Raw data Start Marker
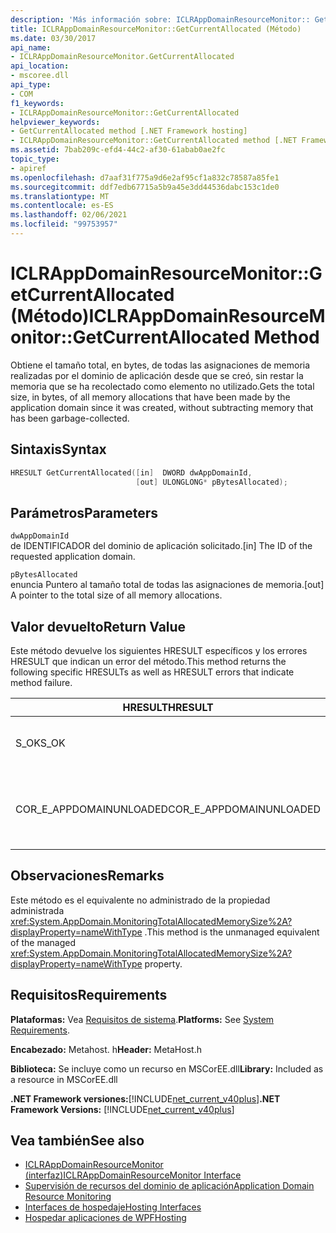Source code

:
 ```yaml
---
description: 'Más información sobre: ICLRAppDomainResourceMonitor:: Getcurrentallocated ((método)'
title: ICLRAppDomainResourceMonitor::GetCurrentAllocated (Método)
ms.date: 03/30/2017
api_name:
- ICLRAppDomainResourceMonitor.GetCurrentAllocated
api_location:
- mscoree.dll
api_type:
- COM
f1_keywords:
- ICLRAppDomainResourceMonitor::GetCurrentAllocated
helpviewer_keywords:
- GetCurrentAllocated method [.NET Framework hosting]
- ICLRAppDomainResourceMonitor::GetCurrentAllocated method [.NET Framework hosting]
ms.assetid: 7bab209c-efd4-44c2-af30-61abab0ae2fc
topic_type:
- apiref
ms.openlocfilehash: d7aaf31f775a9d6e2af95cf1a832c78587a85fe1
ms.sourcegitcommit: ddf7edb67715a5b9a45e3dd44536dabc153c1de0
ms.translationtype: MT
ms.contentlocale: es-ES
ms.lasthandoff: 02/06/2021
ms.locfileid: "99753957"
---
```

# <a name="iclrappdomainresourcemonitorgetcurrentallocated-method"></a><span data-ttu-id="b0a6c-103">ICLRAppDomainResourceMonitor::GetCurrentAllocated (Método)</span><span class="sxs-lookup"><span data-stu-id="b0a6c-103">ICLRAppDomainResourceMonitor::GetCurrentAllocated Method</span></span>

<span data-ttu-id="b0a6c-104">Obtiene el tamaño total, en bytes, de todas las asignaciones de memoria realizadas por el dominio de aplicación desde que se creó, sin restar la memoria que se ha recolectado como elemento no utilizado.</span><span class="sxs-lookup"><span data-stu-id="b0a6c-104">Gets the total size, in bytes, of all memory allocations that have been made by the application domain since it was created, without subtracting memory that has been garbage-collected.</span></span>  
  
## <a name="syntax"></a><span data-ttu-id="b0a6c-105">Sintaxis</span><span class="sxs-lookup"><span data-stu-id="b0a6c-105">Syntax</span></span>  
  
```cpp  
HRESULT GetCurrentAllocated([in]  DWORD dwAppDomainId,  
                            [out] ULONGLONG* pBytesAllocated);  
```  
  
## <a name="parameters"></a><span data-ttu-id="b0a6c-106">Parámetros</span><span class="sxs-lookup"><span data-stu-id="b0a6c-106">Parameters</span></span>  

 `dwAppDomainId`  
 <span data-ttu-id="b0a6c-107">de IDENTIFICADOR del dominio de aplicación solicitado.</span><span class="sxs-lookup"><span data-stu-id="b0a6c-107">[in] The ID of the requested application domain.</span></span>  
  
 `pBytesAllocated`  
 <span data-ttu-id="b0a6c-108">enuncia Puntero al tamaño total de todas las asignaciones de memoria.</span><span class="sxs-lookup"><span data-stu-id="b0a6c-108">[out] A pointer to the total size of all memory allocations.</span></span>  
  
## <a name="return-value"></a><span data-ttu-id="b0a6c-109">Valor devuelto</span><span class="sxs-lookup"><span data-stu-id="b0a6c-109">Return Value</span></span>  

 <span data-ttu-id="b0a6c-110">Este método devuelve los siguientes HRESULT específicos y los errores HRESULT que indican un error del método.</span><span class="sxs-lookup"><span data-stu-id="b0a6c-110">This method returns the following specific HRESULTs as well as HRESULT errors that indicate method failure.</span></span>  
  
|<span data-ttu-id="b0a6c-111">HRESULT</span><span class="sxs-lookup"><span data-stu-id="b0a6c-111">HRESULT</span></span>|<span data-ttu-id="b0a6c-112">Descripción</span><span class="sxs-lookup"><span data-stu-id="b0a6c-112">Description</span></span>|  
|-------------|-----------------|  
|<span data-ttu-id="b0a6c-113">S_OK</span><span class="sxs-lookup"><span data-stu-id="b0a6c-113">S_OK</span></span>|<span data-ttu-id="b0a6c-114">El método se completó correctamente.</span><span class="sxs-lookup"><span data-stu-id="b0a6c-114">The method completed successfully.</span></span>|  
|<span data-ttu-id="b0a6c-115">COR_E_APPDOMAINUNLOADED</span><span class="sxs-lookup"><span data-stu-id="b0a6c-115">COR_E_APPDOMAINUNLOADED</span></span>|<span data-ttu-id="b0a6c-116">El dominio de aplicación se ha descargado o no existe.</span><span class="sxs-lookup"><span data-stu-id="b0a6c-116">The application domain has been unloaded or does not exist.</span></span>|  
  
## <a name="remarks"></a><span data-ttu-id="b0a6c-117">Observaciones</span><span class="sxs-lookup"><span data-stu-id="b0a6c-117">Remarks</span></span>  

 <span data-ttu-id="b0a6c-118">Este método es el equivalente no administrado de la propiedad administrada <xref:System.AppDomain.MonitoringTotalAllocatedMemorySize%2A?displayProperty=nameWithType> .</span><span class="sxs-lookup"><span data-stu-id="b0a6c-118">This method is the unmanaged equivalent of the managed <xref:System.AppDomain.MonitoringTotalAllocatedMemorySize%2A?displayProperty=nameWithType> property.</span></span>  
  
## <a name="requirements"></a><span data-ttu-id="b0a6c-119">Requisitos</span><span class="sxs-lookup"><span data-stu-id="b0a6c-119">Requirements</span></span>  

 <span data-ttu-id="b0a6c-120">**Plataformas:** Vea [Requisitos de sistema](../../get-started/system-requirements.md).</span><span class="sxs-lookup"><span data-stu-id="b0a6c-120">**Platforms:** See [System Requirements](../../get-started/system-requirements.md).</span></span>  
  
 <span data-ttu-id="b0a6c-121">**Encabezado:** Metahost. h</span><span class="sxs-lookup"><span data-stu-id="b0a6c-121">**Header:** MetaHost.h</span></span>  
  
 <span data-ttu-id="b0a6c-122">**Biblioteca:** Se incluye como un recurso en MSCorEE.dll</span><span class="sxs-lookup"><span data-stu-id="b0a6c-122">**Library:** Included as a resource in MSCorEE.dll</span></span>  
  
 <span data-ttu-id="b0a6c-123">**.NET Framework versiones:**[!INCLUDE[net_current_v40plus](../../../../includes/net-current-v40plus-md.md)]</span><span class="sxs-lookup"><span data-stu-id="b0a6c-123">**.NET Framework Versions:** [!INCLUDE[net_current_v40plus](../../../../includes/net-current-v40plus-md.md)]</span></span>  
  
## <a name="see-also"></a><span data-ttu-id="b0a6c-124">Vea también</span><span class="sxs-lookup"><span data-stu-id="b0a6c-124">See also</span></span>

- [<span data-ttu-id="b0a6c-125">ICLRAppDomainResourceMonitor (interfaz)</span><span class="sxs-lookup"><span data-stu-id="b0a6c-125">ICLRAppDomainResourceMonitor Interface</span></span>](iclrappdomainresourcemonitor-interface.md)
- [<span data-ttu-id="b0a6c-126">Supervisión de recursos del dominio de aplicación</span><span class="sxs-lookup"><span data-stu-id="b0a6c-126">Application Domain Resource Monitoring</span></span>](../../../standard/garbage-collection/app-domain-resource-monitoring.md)
- [<span data-ttu-id="b0a6c-127">Interfaces de hospedaje</span><span class="sxs-lookup"><span data-stu-id="b0a6c-127">Hosting Interfaces</span></span>](hosting-interfaces.md)
- [<span data-ttu-id="b0a6c-128">Hospedar aplicaciones de WPF</span><span class="sxs-lookup"><span data-stu-id="b0a6c-128">Hosting</span></span>](index.md)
Raw data End Marker
### [What the exercise asks]
Except for the pictures, set down all of the records exactly.

### [Task answer]
Source code

:
 ```yaml
---
description: 'Más información sobre: ICLRAppDomainResourceMonitor:: Getcurrentallocated ((método)'
title: ICLRAppDomainResourceMonitor::GetCurrentAllocated (Método)
ms.date: 03/30/2017
api_name:
- ICLRAppDomainResourceMonitor.GetCurrentAllocated
api_location:
- mscoree.dll
api_type:
- COM
f1_keywords:
- ICLRAppDomainResourceMonitor::GetCurrentAllocated
helpviewer_keywords:
- GetCurrentAllocated method [.NET Framework hosting]
- ICLRAppDomainResourceMonitor::GetCurrentAllocated method [.NET Framework hosting]
ms.assetid: 7bab209c-efd4-44c2-af30-61abab0ae2fc
topic_type:
- apiref
ms.openlocfilehash: d7aaf31f775a9d6e2af95cf1a832c78587a85fe1
ms.sourcegitcommit: ddf7edb67715a5b9a45e3dd44536dabc153c1de0
ms.translationtype: MT
ms.contentlocale: es-ES
ms.lasthandoff: 02/06/2021
ms.locfileid: "99753957"
---
```

# <a name="iclrappdomainresourcemonitorgetcurrentallocated-method"></a><span data-ttu-id="b0a6c-103">ICLRAppDomainResourceMonitor::GetCurrentAllocated (Método)</span><span class="sxs-lookup"><span data-stu-id="b0a6c-103">ICLRAppDomainResourceMonitor::GetCurrentAllocated Method</span></span>

<span data-ttu-id="b0a6c-104">Obtiene el tamaño total, en bytes, de todas las asignaciones de memoria realizadas por el dominio de aplicación desde que se creó, sin restar la memoria que se ha recolectado como elemento no utilizado.</span><span class="sxs-lookup"><span data-stu-id="b0a6c-104">Gets the total size, in bytes, of all memory allocations that have been made by the application domain since it was created, without subtracting memory that has been garbage-collected.</span></span>  
  
## <a name="syntax"></a><span data-ttu-id="b0a6c-105">Sintaxis</span><span class="sxs-lookup"><span data-stu-id="b0a6c-105">Syntax</span></span>  
  
```cpp  
HRESULT GetCurrentAllocated([in]  DWORD dwAppDomainId,  
                            [out] ULONGLONG* pBytesAllocated);  
```  
  
## <a name="parameters"></a><span data-ttu-id="b0a6c-106">Parámetros</span><span class="sxs-lookup"><span data-stu-id="b0a6c-106">Parameters</span></span>  

 `dwAppDomainId`  
 <span data-ttu-id="b0a6c-107">de IDENTIFICADOR del dominio de aplicación solicitado.</span><span class="sxs-lookup"><span data-stu-id="b0a6c-107">[in] The ID of the requested application domain.</span></span>  
  
 `pBytesAllocated`  
 <span data-ttu-id="b0a6c-108">enuncia Puntero al tamaño total de todas las asignaciones de memoria.</span><span class="sxs-lookup"><span data-stu-id="b0a6c-108">[out] A pointer to the total size of all memory allocations.</span></span>  
  
## <a name="return-value"></a><span data-ttu-id="b0a6c-109">Valor devuelto</span><span class="sxs-lookup"><span data-stu-id="b0a6c-109">Return Value</span></span>  

 <span data-ttu-id="b0a6c-110">Este método devuelve los siguientes HRESULT específicos y los errores HRESULT que indican un error del método.</span><span class="sxs-lookup"><span data-stu-id="b0a6c-110">This method returns the following specific HRESULTs as well as HRESULT errors that indicate method failure.</span></span>  
  
|<span data-ttu-id="b0a6c-111">HRESULT</span><span class="sxs-lookup"><span data-stu-id="b0a6c-111">HRESULT</span></span>|<span data-ttu-id="b0a6c-112">Descripción</span><span class="sxs-lookup"><span data-stu-id="b0a6c-112">Description</span></span>|  
|-------------|-----------------|  
|<span data-ttu-id="b0a6c-113">S_OK</span><span class="sxs-lookup"><span data-stu-id="b0a6c-113">S_OK</span></span>|<span data-ttu-id="b0a6c-114">El método se completó correctamente.</span><span class="sxs-lookup"><span data-stu-id="b0a6c-114">The method completed successfully.</span></span>|  
|<span data-ttu-id="b0a6c-115">COR_E_APPDOMAINUNLOADED</span><span class="sxs-lookup"><span data-stu-id="b0a6c-115">COR_E_APPDOMAINUNLOADED</span></span>|<span data-ttu-id="b0a6c-116">El dominio de aplicación se ha descargado o no existe.</span><span class="sxs-lookup"><span data-stu-id="b0a6c-116">The application domain has been unloaded or does not exist.</span></span>|  
  
## <a name="remarks"></a><span data-ttu-id="b0a6c-117">Observaciones</span><span class="sxs-lookup"><span data-stu-id="b0a6c-117">Remarks</span></span>  

 <span data-ttu-id="b0a6c-118">Este método es el equivalente no administrado de la propiedad administrada <xref:System.AppDomain.MonitoringTotalAllocatedMemorySize%2A?displayProperty=nameWithType> .</span><span class="sxs-lookup"><span data-stu-id="b0a6c-118">This method is the unmanaged equivalent of the managed <xref:System.AppDomain.MonitoringTotalAllocatedMemorySize%2A?displayProperty=nameWithType> property.</span></span>  
  
## <a name="requirements"></a><span data-ttu-id="b0a6c-119">Requisitos</span><span class="sxs-lookup"><span data-stu-id="b0a6c-119">Requirements</span></span>  

 <span data-ttu-id="b0a6c-120">**Plataformas:** Vea [Requisitos de sistema](../../get-started/system-requirements.md).</span><span class="sxs-lookup"><span data-stu-id="b0a6c-120">**Platforms:** See [System Requirements](../../get-started/system-requirements.md).</span></span>  
  
 <span data-ttu-id="b0a6c-121">**Encabezado:** Metahost. h</span><span class="sxs-lookup"><span data-stu-id="b0a6c-121">**Header:** MetaHost.h</span></span>  
  
 <span data-ttu-id="b0a6c-122">**Biblioteca:** Se incluye como un recurso en MSCorEE.dll</span><span class="sxs-lookup"><span data-stu-id="b0a6c-122">**Library:** Included as a resource in MSCorEE.dll</span></span>  
  
 <span data-ttu-id="b0a6c-123">**.NET Framework versiones:**[!INCLUDE[net_current_v40plus](../../../../includes/net-current-v40plus-md.md)]</span><span class="sxs-lookup"><span data-stu-id="b0a6c-123">**.NET Framework Versions:** [!INCLUDE[net_current_v40plus](../../../../includes/net-current-v40plus-md.md)]</span></span>  
  
## <a name="see-also"></a><span data-ttu-id="b0a6c-124">Vea también</span><span class="sxs-lookup"><span data-stu-id="b0a6c-124">See also</span></span>

- [<span data-ttu-id="b0a6c-125">ICLRAppDomainResourceMonitor (interfaz)</span><span class="sxs-lookup"><span data-stu-id="b0a6c-125">ICLRAppDomainResourceMonitor Interface</span></span>](iclrappdomainresourcemonitor-interface.md)
- [<span data-ttu-id="b0a6c-126">Supervisión de recursos del dominio de aplicación</span><span class="sxs-lookup"><span data-stu-id="b0a6c-126">Application Domain Resource Monitoring</span></span>](../../../standard/garbage-collection/app-domain-resource-monitoring.md)
- [<span data-ttu-id="b0a6c-127">Interfaces de hospedaje</span><span class="sxs-lookup"><span data-stu-id="b0a6c-127">Hosting Interfaces</span></span>](hosting-interfaces.md)
- [<span data-ttu-id="b0a6c-128">Hospedar aplicaciones de WPF</span><span class="sxs-lookup"><span data-stu-id="b0a6c-128">Hosting</span></span>](index.md)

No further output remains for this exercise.